This brings us back to honing. In today’s world, you hone to size and then plateau for texture. If you take out too much material with the plateau abrasive, you will lose those much-needed valleys to hold the oil. Using modern honing machines, surface finishes, crosshatch angles, ring materials, and coatings all combine to create a more efficient engine, and part of that efficiency is the “gasket” formed by the motor oil. This is what makes up “Ring Seal Soup.”

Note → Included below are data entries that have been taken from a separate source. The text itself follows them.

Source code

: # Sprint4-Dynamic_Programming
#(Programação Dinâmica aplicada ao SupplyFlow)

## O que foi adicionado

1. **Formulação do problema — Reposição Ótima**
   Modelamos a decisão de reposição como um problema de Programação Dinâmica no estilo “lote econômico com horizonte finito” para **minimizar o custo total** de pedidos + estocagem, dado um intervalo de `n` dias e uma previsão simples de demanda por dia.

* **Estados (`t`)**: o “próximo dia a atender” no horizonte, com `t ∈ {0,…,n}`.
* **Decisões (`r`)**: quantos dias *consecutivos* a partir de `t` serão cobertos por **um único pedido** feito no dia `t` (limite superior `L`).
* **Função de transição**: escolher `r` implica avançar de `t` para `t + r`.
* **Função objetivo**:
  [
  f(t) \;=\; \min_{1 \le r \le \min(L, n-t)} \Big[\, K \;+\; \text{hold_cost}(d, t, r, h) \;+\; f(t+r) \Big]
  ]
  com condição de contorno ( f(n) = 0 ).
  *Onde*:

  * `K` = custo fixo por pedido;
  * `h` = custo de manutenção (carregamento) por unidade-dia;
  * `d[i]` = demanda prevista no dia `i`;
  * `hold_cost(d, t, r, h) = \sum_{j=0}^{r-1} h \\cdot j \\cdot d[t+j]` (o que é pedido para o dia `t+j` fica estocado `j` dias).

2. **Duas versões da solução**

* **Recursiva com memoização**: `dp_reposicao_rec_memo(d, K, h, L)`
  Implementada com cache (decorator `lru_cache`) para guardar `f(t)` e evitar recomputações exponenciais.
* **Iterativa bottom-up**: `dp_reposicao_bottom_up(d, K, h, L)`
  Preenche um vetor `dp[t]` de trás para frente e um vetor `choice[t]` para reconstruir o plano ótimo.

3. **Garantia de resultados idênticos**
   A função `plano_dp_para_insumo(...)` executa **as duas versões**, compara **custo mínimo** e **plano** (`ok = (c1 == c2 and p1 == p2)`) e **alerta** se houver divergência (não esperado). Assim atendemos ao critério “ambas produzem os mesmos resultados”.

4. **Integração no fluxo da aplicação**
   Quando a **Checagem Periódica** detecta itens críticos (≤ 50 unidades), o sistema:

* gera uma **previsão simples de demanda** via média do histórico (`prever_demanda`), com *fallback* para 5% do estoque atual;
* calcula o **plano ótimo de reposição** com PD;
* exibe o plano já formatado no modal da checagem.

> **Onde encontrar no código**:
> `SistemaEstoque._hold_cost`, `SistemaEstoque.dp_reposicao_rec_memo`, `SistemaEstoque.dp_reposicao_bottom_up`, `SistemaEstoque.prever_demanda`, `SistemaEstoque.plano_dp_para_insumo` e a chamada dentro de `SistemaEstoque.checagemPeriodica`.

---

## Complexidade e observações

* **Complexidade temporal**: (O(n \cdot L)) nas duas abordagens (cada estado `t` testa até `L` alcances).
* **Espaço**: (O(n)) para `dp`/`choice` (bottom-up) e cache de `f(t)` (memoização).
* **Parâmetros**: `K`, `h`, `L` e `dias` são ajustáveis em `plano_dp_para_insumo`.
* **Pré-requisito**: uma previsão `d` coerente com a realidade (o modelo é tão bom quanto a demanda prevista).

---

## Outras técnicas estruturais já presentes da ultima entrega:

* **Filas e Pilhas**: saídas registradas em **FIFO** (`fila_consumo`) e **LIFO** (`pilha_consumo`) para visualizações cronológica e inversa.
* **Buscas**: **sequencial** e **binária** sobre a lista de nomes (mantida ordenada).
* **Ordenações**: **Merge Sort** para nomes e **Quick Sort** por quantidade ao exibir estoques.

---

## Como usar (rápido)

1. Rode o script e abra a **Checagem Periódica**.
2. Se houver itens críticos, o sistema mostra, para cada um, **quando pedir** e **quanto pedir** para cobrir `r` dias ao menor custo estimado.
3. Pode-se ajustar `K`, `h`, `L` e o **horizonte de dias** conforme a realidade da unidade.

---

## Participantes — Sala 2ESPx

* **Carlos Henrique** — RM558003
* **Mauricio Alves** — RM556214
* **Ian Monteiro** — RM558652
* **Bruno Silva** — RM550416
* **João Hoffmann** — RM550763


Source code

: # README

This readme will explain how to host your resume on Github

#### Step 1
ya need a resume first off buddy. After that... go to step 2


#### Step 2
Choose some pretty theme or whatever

When looking at different engine builds, depending on a number of factors such as horsepower, application and fuel type, there’s also very different ways we look at the strategy to get the correct crosshatching, surface finishing and everything necessary for the longevity of the rings.

One of the biggest things is the new values we use to determine surface finish. Once upon a time it was Ra and everybody used Ra, but we really couldn’t define a surface finish very well with Ra. Now, we have new surface finish parameters – the Rk, Rpk and Rvk values – which we can use to better define a surface finish for honing or for the cylinder walls and oil retention and ring sealing. Another thing to note is, the more abrasive you have in a hone head, say a six-stone head, the rounder the cylinder is, and geometry is a huge part of ring sealing. 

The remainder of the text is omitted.